==== AVAILABLE DATA
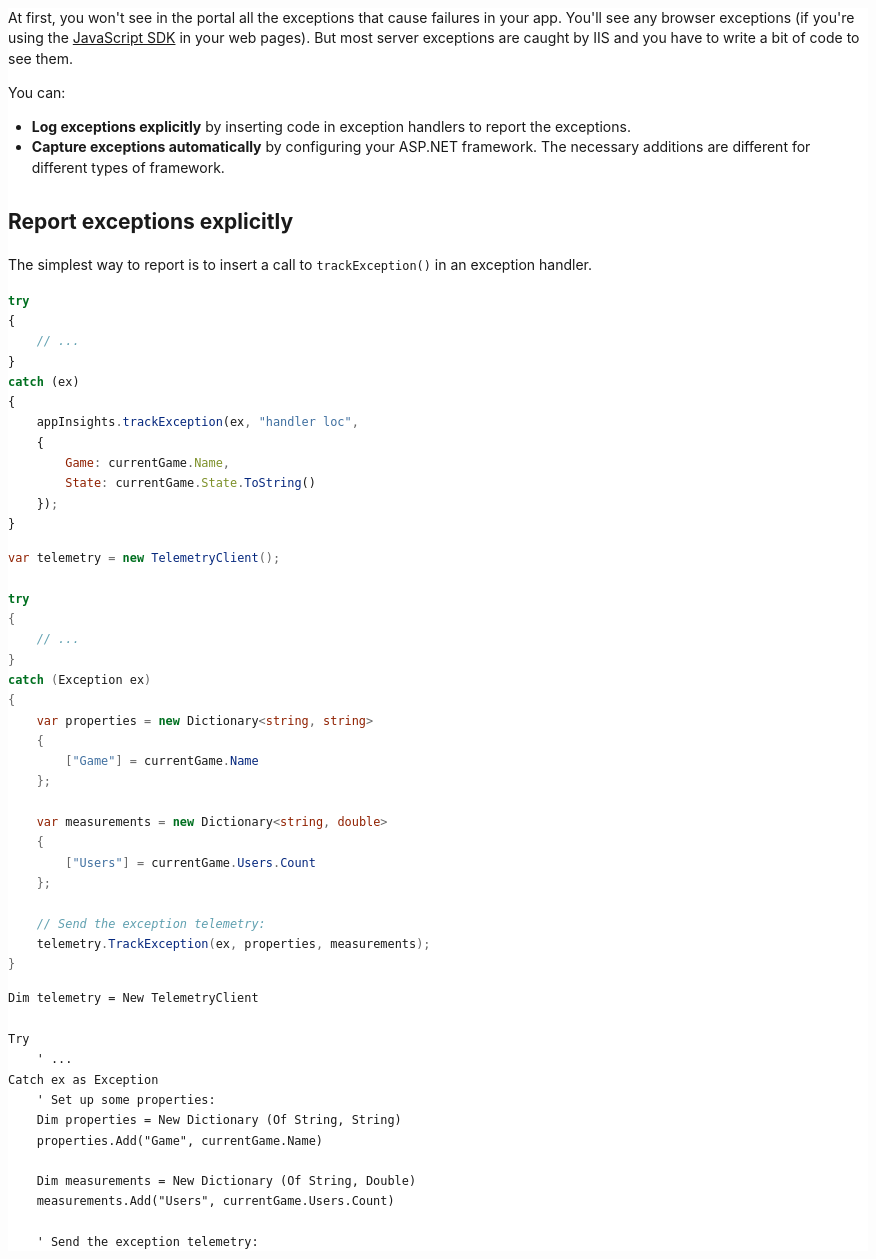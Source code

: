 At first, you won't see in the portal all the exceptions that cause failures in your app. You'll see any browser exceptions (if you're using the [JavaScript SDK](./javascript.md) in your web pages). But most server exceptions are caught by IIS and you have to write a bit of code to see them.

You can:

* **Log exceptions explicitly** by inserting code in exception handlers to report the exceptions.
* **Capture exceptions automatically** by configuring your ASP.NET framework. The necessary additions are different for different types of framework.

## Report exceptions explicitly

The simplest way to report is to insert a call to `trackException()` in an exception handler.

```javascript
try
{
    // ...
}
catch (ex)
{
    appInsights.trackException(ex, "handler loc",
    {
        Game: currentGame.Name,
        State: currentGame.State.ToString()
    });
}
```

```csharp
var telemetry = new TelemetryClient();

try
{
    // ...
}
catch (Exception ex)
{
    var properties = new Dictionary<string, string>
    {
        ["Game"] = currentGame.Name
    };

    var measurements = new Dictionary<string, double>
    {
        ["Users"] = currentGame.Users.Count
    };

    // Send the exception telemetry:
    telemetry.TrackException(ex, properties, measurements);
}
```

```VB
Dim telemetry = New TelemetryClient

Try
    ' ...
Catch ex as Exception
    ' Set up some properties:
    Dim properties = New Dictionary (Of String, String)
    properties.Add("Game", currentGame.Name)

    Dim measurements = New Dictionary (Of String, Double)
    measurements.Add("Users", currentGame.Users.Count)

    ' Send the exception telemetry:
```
========
==== AVAILABLE DATA
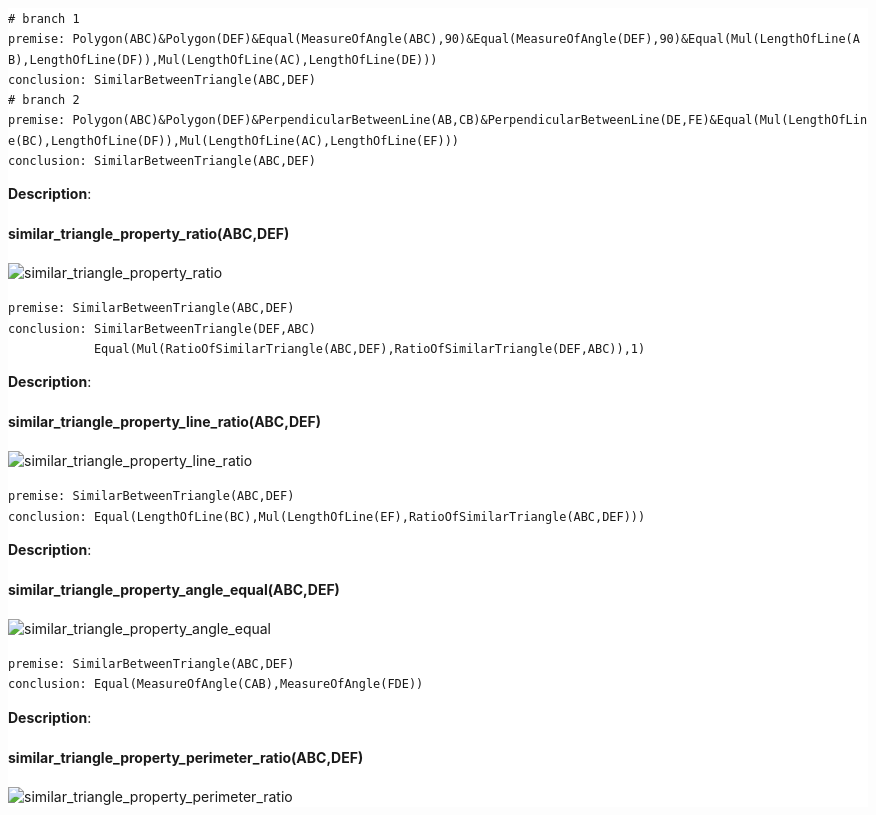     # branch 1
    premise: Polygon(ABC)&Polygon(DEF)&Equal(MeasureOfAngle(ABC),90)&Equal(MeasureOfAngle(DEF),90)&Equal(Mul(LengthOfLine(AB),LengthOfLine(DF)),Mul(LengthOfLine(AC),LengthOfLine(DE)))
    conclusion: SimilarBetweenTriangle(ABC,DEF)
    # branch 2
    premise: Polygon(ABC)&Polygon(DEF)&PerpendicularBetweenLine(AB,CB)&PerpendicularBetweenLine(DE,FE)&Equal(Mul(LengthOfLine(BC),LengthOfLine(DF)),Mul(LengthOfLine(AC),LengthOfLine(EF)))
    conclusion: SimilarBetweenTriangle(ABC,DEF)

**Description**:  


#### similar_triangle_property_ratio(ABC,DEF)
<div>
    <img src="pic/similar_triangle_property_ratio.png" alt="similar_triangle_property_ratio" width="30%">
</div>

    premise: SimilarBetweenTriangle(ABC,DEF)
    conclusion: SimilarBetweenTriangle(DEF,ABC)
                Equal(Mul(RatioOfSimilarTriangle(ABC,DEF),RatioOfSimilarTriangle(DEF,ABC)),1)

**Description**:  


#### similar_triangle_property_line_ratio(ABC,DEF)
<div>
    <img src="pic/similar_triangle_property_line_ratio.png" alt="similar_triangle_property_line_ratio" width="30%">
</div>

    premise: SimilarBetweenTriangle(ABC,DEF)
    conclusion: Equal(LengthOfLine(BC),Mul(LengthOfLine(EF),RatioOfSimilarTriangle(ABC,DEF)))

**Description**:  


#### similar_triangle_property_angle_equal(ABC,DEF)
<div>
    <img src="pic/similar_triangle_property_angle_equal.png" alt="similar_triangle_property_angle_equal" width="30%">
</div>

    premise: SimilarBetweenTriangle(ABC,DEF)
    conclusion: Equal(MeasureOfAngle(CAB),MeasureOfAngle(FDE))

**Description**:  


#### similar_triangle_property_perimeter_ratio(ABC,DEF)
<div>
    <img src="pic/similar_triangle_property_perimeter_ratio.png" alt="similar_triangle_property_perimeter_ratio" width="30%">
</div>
========
TASK TO COMPLETE
Scan the material above. Copy each line where "telemetry" occurs.

SOLUTION TO THE EXERCISE
var telemetry = new TelemetryClient();
    // Send the exception telemetry:
    telemetry.TrackException(ex, properties, measurements);
Dim telemetry = New TelemetryClient
    ' Send the exception telemetry:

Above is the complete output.